# REQUIRED WORK:
A faithful, complete transcript of the entries below, without pictures, should be returned.

Saved entries
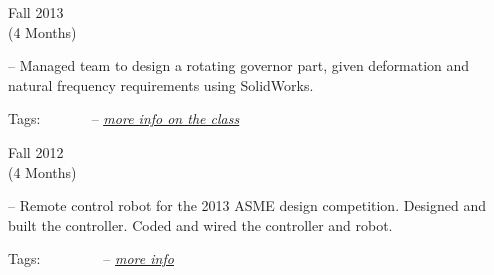 
\flushleft \begin{minipage}[t]{\dateColWidth}
Fall 2013 \\
(4 Months)
\end{minipage}
\begin{minipage}[t]{0.8\textwidth}
	--
	Managed team to design a rotating governor part, given deformation and natural frequency requirements using SolidWorks. 
	
	Tags:
	 \vline\ 
	 \vline\
	 \vline\
	 \vline\
	--
	\href{http://claytonketner.com/cad-at-a-glance/}{\uline{\textit{more info on the class}}}
\end{minipage}

\divLine

%

\flushleft \begin{minipage}[t]{\dateColWidth}
Fall 2012 \\
(4 Months)
\end{minipage}
\begin{minipage}[t]{0.8\textwidth}
	--
	Remote control robot for the 2013 ASME design competition. Designed and built the controller. Coded and wired the controller and robot.

	Tags:
	 \vline\ 
	 \vline\ 
	 \vline\ 
	 \vline\ 
	 \vline\ 
	--
	\href{http://www.claytonketner.com/senior-project-robot/}{\uline{\textit{more info}}}
\end{minipage}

# TASK SOLUTION:
\flushleft \begin{minipage}[t]{\dateColWidth}
Fall 2013 \\
(4 Months)
\end{minipage}
\begin{minipage}[t]{0.8\textwidth}
	--
	Managed team to design a rotating governor part, given deformation and natural frequency requirements using SolidWorks. 
	
	Tags:
	 \vline\ 
	 \vline\
	 \vline\
	 \vline\
	--
	\href{http://claytonketner.com/cad-at-a-glance/}{\uline{\textit{more info on the class}}}
\end{minipage}

\divLine

%

\flushleft \begin{minipage}[t]{\dateColWidth}
Fall 2012 \\
(4 Months)
\end{minipage}
\begin{minipage}[t]{0.8\textwidth}
	--
	Remote control robot for the 2013 ASME design competition. Designed and built the controller. Coded and wired the controller and robot.

	Tags:
	 \vline\ 
	 \vline\ 
	 \vline\ 
	 \vline\ 
	 \vline\ 
	--
	\href{http://www.claytonketner.com/senior-project-robot/}{\uline{\textit{more info}}}
\end{minipage}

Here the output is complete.